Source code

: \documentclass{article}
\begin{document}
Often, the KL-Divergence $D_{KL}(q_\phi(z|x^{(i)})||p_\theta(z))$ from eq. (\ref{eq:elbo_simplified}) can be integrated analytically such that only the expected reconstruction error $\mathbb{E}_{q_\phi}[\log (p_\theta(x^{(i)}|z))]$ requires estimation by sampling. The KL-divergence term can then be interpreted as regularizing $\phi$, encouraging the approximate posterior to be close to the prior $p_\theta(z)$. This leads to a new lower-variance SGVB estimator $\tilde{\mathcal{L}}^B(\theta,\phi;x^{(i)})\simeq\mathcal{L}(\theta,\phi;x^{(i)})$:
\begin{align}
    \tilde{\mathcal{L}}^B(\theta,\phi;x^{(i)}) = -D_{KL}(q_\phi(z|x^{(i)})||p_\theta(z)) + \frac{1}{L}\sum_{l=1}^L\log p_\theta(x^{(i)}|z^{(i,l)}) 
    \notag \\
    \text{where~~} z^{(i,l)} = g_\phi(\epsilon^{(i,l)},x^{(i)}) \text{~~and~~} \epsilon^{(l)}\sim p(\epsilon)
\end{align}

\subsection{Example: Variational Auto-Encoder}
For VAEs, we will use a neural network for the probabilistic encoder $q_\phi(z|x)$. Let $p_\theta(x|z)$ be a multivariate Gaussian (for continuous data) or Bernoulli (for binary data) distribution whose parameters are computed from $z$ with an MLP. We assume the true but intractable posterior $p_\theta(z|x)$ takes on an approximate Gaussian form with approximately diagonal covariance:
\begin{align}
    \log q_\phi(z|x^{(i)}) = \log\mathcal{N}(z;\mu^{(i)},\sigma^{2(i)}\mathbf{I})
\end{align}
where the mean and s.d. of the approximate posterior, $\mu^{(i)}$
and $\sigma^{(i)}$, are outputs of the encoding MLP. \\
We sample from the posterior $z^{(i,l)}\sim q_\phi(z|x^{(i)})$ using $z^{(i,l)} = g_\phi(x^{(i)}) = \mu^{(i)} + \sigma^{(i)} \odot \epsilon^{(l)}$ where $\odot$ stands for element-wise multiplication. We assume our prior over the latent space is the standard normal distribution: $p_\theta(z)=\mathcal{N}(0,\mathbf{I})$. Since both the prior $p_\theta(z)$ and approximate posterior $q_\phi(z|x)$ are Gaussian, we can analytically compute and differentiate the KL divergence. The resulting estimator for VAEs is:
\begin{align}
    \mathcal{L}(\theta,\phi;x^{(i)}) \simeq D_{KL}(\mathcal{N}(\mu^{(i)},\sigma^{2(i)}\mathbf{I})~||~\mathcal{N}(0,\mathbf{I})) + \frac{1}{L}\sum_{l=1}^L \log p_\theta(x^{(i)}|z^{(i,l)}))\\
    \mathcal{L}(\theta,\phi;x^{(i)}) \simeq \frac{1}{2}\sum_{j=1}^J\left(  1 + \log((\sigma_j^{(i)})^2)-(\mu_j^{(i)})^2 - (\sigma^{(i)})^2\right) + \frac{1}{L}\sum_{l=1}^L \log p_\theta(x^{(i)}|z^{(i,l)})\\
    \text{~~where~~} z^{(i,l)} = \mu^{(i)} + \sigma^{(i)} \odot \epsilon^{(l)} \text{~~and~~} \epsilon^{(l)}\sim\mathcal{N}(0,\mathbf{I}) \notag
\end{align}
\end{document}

....

**What this task involves**. For every line in the listing above that holds "simeq", add one to a tally, and give that tally alone.

**Written answer**. 3